There are arresting amounts of lucid drama, such as the early sequence where the travelling bride gorges blissfully on ber, only to have her dull workaholic husband remind her of decorum.
As the dull husband and the playful passionate ghost, Shah Rukh Khan is a revelation. Though at times 'Shah Rukh Khan' peeps out, he remains steadfastly in character in the double role.
Rani's Lachchi is matched by Juhi Chawla as her sister-in-law who brings out the abandoned wife's tragic dignity so well, you wonder why we don't get to see more of her in the film.
But the absolute scene-stealer is Amitabh Bachchan, who, as the eccentric shepherd who solves the riddle of the double husband, comes onscreen in the last reel, bringing with his persona the velocity and humour of an actor who has seen it all, and yet can surprise you.
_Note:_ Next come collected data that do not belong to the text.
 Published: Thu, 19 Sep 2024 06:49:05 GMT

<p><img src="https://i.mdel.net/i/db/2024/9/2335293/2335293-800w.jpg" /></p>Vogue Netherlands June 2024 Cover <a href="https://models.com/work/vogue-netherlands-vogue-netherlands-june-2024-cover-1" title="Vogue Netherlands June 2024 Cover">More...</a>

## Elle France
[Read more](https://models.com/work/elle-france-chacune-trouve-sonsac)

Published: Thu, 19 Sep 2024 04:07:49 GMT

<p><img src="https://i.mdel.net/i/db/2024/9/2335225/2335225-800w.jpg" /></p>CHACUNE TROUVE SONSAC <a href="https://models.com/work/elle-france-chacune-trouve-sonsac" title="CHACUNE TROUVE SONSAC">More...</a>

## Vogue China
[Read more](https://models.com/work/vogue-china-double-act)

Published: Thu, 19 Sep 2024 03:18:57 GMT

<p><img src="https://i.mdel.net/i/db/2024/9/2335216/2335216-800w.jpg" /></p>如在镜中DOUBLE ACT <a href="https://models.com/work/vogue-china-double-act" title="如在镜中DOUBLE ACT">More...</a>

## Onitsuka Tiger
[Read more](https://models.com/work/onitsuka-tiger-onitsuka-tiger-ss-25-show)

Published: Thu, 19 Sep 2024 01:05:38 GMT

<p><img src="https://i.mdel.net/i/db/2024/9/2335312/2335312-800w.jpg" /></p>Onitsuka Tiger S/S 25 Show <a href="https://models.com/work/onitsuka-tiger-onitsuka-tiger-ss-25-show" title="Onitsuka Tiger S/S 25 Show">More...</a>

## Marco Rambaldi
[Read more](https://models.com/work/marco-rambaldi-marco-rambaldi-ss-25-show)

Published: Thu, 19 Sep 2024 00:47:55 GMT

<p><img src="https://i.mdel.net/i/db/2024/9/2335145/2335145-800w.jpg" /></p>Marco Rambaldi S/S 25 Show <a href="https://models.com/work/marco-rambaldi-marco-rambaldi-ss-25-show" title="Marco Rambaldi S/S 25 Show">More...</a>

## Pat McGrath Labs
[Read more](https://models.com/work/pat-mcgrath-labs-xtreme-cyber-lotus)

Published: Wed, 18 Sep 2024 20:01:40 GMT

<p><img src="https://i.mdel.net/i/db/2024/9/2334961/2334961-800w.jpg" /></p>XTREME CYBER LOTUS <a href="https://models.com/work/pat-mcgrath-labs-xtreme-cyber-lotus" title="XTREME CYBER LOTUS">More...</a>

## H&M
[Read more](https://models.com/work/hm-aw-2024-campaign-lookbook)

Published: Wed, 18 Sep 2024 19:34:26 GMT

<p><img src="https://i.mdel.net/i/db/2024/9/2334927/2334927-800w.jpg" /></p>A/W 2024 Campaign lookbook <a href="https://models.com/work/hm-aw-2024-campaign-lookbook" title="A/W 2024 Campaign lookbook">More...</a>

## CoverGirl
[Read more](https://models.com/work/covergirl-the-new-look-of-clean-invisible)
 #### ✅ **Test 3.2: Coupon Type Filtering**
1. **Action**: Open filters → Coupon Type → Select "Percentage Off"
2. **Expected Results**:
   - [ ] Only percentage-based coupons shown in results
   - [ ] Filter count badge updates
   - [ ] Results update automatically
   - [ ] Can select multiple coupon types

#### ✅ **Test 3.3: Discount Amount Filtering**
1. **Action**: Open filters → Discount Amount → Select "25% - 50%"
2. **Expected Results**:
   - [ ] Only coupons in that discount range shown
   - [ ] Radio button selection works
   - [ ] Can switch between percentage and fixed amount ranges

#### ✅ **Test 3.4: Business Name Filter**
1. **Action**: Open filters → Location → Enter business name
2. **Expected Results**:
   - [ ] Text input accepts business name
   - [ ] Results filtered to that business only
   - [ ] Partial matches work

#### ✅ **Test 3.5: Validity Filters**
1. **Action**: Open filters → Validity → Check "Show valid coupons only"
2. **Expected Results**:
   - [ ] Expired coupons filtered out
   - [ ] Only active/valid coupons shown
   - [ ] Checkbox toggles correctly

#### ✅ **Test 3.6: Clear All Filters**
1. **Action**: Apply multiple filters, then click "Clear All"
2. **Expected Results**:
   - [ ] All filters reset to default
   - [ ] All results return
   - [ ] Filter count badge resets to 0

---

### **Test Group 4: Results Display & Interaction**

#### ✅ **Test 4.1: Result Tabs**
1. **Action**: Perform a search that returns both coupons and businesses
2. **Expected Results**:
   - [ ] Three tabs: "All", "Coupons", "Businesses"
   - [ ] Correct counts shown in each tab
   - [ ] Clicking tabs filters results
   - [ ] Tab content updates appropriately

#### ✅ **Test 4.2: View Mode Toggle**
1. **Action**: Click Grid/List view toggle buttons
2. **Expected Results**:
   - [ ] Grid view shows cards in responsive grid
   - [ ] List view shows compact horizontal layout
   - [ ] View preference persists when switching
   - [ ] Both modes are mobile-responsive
Portions of the wispy plot could have done with some filling-out. The comic sequences with Rajpal Yadav are too stagey to blend into the love story. Also, the camel race seems to be a case of buying time before the inevitable confrontation between love and loyalty, feelings and failings...
The striking Rajasthani vistas never distract from the characters' commitment to creating a climate of credibility within the format of folksy fantasia.
Naseeruddin Shah and Ratna Pathak Shah's voices for the two puppets serving as the narrators are a masterstroke.
Paheli takes the cinema of Shah Rukh Khan to places we never thought it would go. The archetypal Rahul that Shah Rukh played all along has been relocated.